The field elements are usually represented by a certain basis such as polynomial basis (PB), normal basis (NB), and dual basis (DB). In PB representation, the multiplication consists of multiplying two polynomials and reducing the result modulo an irreducible polynomial. The choice of such an irreducible polynomial is critical to perform the reduction operation efficiently. Irreducible trinomial is one of the most common considerations [3, 4]. During recent years, many bit-parallel multipliers using PB representation are proposed for GF(2m) defined by irreducible trinomials, some of which can be found in [3, 5–8]. The efficiency of the architecture is always evaluated by space and time complexity. The former one is expressed in terms of the number of logic gates (XOR and AND) and the latter one is expressed in terms of the sum of XOR and AND gates delay of the critical path. Among these multipliers, the fastest bit-parallel multipliers nowadays are proposed by Fan and Hasan [9] and Hariri and Reyhani-Masoleh [10]. If GF(2m) is defined by f(x) = xm + xk + 1, 1 < k ≤ m/2, the corresponding multiplier requires m2 AND and m2 − 1 XOR gates with time delay TA + ⌈log2(2m − k)⌉TX (for good fields, the time delay is TA + ⌈log2m⌉TX), where TA and TX are the circuit delay of one AND gate and one XOR gate, respectively. Except for these multipliers for general trinomials, there are also several proposals for special types of irreducible trinomials [11–13]. These multipliers usually utilize the special form of the trinomial to obtain efficient implementation.
The Karatsuba algorithm (KA) works recursively by breaking down one big multiplication into two or more submultiplications. It is a typical divide-and-conquer algorithm. Please note that the classic KA starts with a way to multiply two 2-term polynomials using three scalar multiplications. Some other variations are also investigated. More details can be found in [14–16]. The KA can be adopted to design subquadratic complexity multiplier [14, 17] or hybrid multiplier [18, 19]. Specially, there is another type of hybrid multiplier, namely, nonrecursive Karatsuba multiplier, which only applies KA once in the polynomial multiplication [8, 20]. These multipliers regularly require 3/4 circuits gates compared to the fastest bit-parallel multipliers, while its time delay increased by a small number of TX. For example, Elia et al. [8] costs at least two more TX.

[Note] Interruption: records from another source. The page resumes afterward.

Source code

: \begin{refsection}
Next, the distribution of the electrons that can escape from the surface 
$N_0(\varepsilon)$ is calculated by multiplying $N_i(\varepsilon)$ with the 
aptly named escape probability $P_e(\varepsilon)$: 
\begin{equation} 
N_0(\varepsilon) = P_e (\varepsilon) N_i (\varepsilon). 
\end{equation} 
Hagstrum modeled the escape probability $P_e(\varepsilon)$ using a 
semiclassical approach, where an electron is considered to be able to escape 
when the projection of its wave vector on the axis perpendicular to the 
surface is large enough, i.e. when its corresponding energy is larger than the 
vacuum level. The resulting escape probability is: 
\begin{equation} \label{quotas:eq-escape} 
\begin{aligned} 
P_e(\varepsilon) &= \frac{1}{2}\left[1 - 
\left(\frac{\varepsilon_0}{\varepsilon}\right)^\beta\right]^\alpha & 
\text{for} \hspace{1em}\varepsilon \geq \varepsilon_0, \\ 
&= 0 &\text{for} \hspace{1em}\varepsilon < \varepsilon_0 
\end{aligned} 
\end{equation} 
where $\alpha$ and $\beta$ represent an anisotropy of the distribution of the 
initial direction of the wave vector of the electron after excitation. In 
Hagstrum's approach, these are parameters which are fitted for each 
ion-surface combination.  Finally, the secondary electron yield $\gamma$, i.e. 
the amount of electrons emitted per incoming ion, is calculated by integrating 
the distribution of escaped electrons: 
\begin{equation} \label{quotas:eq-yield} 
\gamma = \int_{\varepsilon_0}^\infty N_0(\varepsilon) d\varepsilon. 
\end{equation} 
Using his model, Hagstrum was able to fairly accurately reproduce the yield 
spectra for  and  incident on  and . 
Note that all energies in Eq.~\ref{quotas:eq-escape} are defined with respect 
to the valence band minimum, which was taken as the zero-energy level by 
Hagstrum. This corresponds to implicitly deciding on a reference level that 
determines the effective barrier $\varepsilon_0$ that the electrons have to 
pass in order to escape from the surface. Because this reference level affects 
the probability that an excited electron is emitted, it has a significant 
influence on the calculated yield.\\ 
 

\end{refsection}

Recently, we proposed a novel nonrecursive Karatsuba multiplier that is based on Mastrovito approach [21]. It is shown that our multiplier only requires one more TX compared with the fastest multipliers [9, 10]. However, it costs a few more logic gates than Elia′s result. Except for the nonrecursive Karatsuba multiplier for general trinomials, Shen and Jin [13] proposed a new Karatsuba multiplier that fully exploited equally spaced trinomial and the classic KA to simplify the modular reduction. Consequently, the space complexity of their scheme matches Elia′s result. Meanwhile, the time complexity is TA + (1 + ⌈log2(m − 1)⌉)TX, which is roughly equal to the fastest results. Furthermore, we observe that the special case m = 2k of our multiplier coincides with their scheme. (Here, the trinomial xm + xk + 1 (m = 2k) is an equally spaced trinomial.)
In this paper, we explore another special case of our former scheme to obtain even more efficient nonrecursive Karatsuba multipliers. Our main idea is analogous to Shen and Jin [13], where a special type of trinomials and a KA variation are utilized to simplify the structure of corresponding Mastrovito matrix. More explicitly, we consider the irreducible trinomial xm + xm/3 + 1 and a three-term Karatsuba algorithm. It is demonstrated that the corresponding Mastrovito matrix can be simplified further under this condition. The shifted polynomial basis (SPB) [4] is also utilized to reduce the critical path delay further. Consequently, we proposed a bit-parallel multiplier that costs approximately 2/3 circuit gates of the fastest bit-parallel multipliers. On the other hand, the time complexity is TA + ⌈log2(8m/3)⌉TX, which almost matches the best known results.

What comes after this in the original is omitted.